O filme, cujo guião levou 18 anos a ser concluído, expõe de forma constrangedora, roçando mesmo a sensação de vergonha alheia, o classismo da sociedade brasileira. Ao mesmo tempo, mostra como esse país, tão exuberantemente desigual, está a mudar. Essa transformação social vê-se na diferença de oportunidades entre Val e a sua filha, jovem, crítica, ambiciosa e segura de si.

Essa transformação social vê-se na diferença de oportunidades entre Val e a sua filha, jovem, crítica, ambiciosa e segura de si

O quotidiano da mansão situada no luxuoso bairro do Morumbi é fortemente abalado pela chegada da filha de Val, que vem a São Paulo apresentar-se aos exames de admissão ao curso de Arquitectura. Curiosamente, a própria arquitectura da casa e a distribuição dos espaços tem um valor simbólico enorme no filme e naquela realidade. A ostentação da casa contrasta de forma brutal com o pequeno e abafado quartinho dos fundos onde Val vive há largos anos, suficientes para se encarregar da educação do único filho dos patrões. Com ele desenvolve um vínculo bem mais estreito do que aquele que tem com a própria filha, esta sim, uma relação marcada pela ausência e pela culpa.

Val é “praticamente da família” mas move-se pela casa como um objecto invisível e mudo, sem vida própria, dedicada a servir toda e qualquer necessidade, todo e qualquer capricho, habituada ao olhar distante dos patrões e aos seus gélidos “obrigadas”.

Desde a cozinha, assistimos às suas repetidas viagens à mesa de jantar, ora para retirar os pratos, ora para trazer o cafezinho e o gelado preferido do menino. Através da fotografia e do ângulo da câmara transmite-se a ideia de um espaço recortado, restrito, segregado. Qualquer mistura de águas ou rompimento dessa fronteira é vivido com estranheza pelos dois lados.

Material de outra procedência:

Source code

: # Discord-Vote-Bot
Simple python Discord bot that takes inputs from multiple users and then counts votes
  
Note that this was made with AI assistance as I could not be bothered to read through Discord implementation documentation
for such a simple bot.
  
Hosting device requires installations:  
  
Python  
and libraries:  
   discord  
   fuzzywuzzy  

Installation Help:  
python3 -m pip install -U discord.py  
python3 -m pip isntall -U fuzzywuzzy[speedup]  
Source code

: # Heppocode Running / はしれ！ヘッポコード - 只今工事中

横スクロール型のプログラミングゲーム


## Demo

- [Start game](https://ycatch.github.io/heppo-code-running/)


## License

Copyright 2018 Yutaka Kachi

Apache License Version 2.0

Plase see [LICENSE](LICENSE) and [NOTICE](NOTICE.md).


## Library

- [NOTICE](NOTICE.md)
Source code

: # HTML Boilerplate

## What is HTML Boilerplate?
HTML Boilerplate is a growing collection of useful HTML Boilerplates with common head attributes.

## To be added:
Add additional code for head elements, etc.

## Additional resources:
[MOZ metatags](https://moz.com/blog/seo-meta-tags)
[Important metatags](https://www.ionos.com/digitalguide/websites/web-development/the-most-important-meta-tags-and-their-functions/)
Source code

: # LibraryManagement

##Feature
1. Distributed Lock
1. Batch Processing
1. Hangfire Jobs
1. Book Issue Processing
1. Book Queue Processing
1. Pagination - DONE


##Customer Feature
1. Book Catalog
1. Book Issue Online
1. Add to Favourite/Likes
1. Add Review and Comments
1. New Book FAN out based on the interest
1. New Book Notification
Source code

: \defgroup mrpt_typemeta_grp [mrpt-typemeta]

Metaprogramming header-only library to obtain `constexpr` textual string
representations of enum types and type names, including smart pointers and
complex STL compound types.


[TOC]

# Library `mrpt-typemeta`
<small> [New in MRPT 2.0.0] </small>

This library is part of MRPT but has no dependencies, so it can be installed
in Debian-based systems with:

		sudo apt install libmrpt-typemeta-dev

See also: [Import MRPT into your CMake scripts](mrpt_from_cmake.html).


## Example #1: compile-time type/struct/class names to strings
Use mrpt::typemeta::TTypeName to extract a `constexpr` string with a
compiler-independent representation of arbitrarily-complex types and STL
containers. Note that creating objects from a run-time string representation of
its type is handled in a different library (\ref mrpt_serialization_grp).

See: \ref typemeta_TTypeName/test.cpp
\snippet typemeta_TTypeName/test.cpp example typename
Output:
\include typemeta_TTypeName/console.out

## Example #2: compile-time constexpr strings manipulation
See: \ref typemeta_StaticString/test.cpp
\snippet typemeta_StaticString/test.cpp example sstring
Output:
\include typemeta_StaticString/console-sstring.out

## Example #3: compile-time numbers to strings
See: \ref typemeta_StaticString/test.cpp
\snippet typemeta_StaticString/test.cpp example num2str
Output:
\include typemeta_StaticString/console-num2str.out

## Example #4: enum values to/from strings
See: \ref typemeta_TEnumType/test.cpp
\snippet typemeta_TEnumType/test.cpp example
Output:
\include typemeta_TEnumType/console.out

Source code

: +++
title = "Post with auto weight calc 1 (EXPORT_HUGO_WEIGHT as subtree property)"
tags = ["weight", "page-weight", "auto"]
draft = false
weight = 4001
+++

Cada um deve saber o seu lugar, em especial os empregados.

O filme lembra-nos, caso nos tenhamos esquecido, de que é hora de olhar nos olhos dessas pessoas, mulheres que trabalham uma vida inteira numa casa que não é a sua

“A que horas ela volta?” é um filme que nos remexe por dentro. A subserviência de Val, conformada com o seu papel de cuidadora a ponto de anular a sua própria dignidade, a altivez dos patrões, a infelicidade camuflada das boas famílias, a irreverência e o surgimento de uma nova geração, filha de pais e mães da classe trabalhadora, que graças ao seu trabalho pode hoje ter outros sonhos e ambições, o luxo e a miséria, o sacrifício diário e a recompensa de ver no sucesso da filha o seu sucesso anulado, a tamanha generosidade de Val e o seu crescimento através do contacto com a filha fazem-nos pensar nas formas de organização social do nosso próprio mundo e nos trabalhos invisíveis dessa gente invisível.

O filme lembra-nos, caso nos tenhamos esquecido, de que é hora de olhar nos olhos dessas pessoas, mulheres que trabalham uma vida inteira numa casa que não é a sua, muitas vezes em condições laborais precárias e sem qualquer estrutura, contratos, reformas para a velhice ou segurança social. No Brasil, mas também em Angola, as casas e as empresas estão repletas de trabalhos invisíveis, gente com uma história, pilares familiares, motores vivos que empurram a rotação e translação do mundo, de sol a sol, com os próprios braços. O país são eles e elas. O futuro, esse, será dos seus filhos.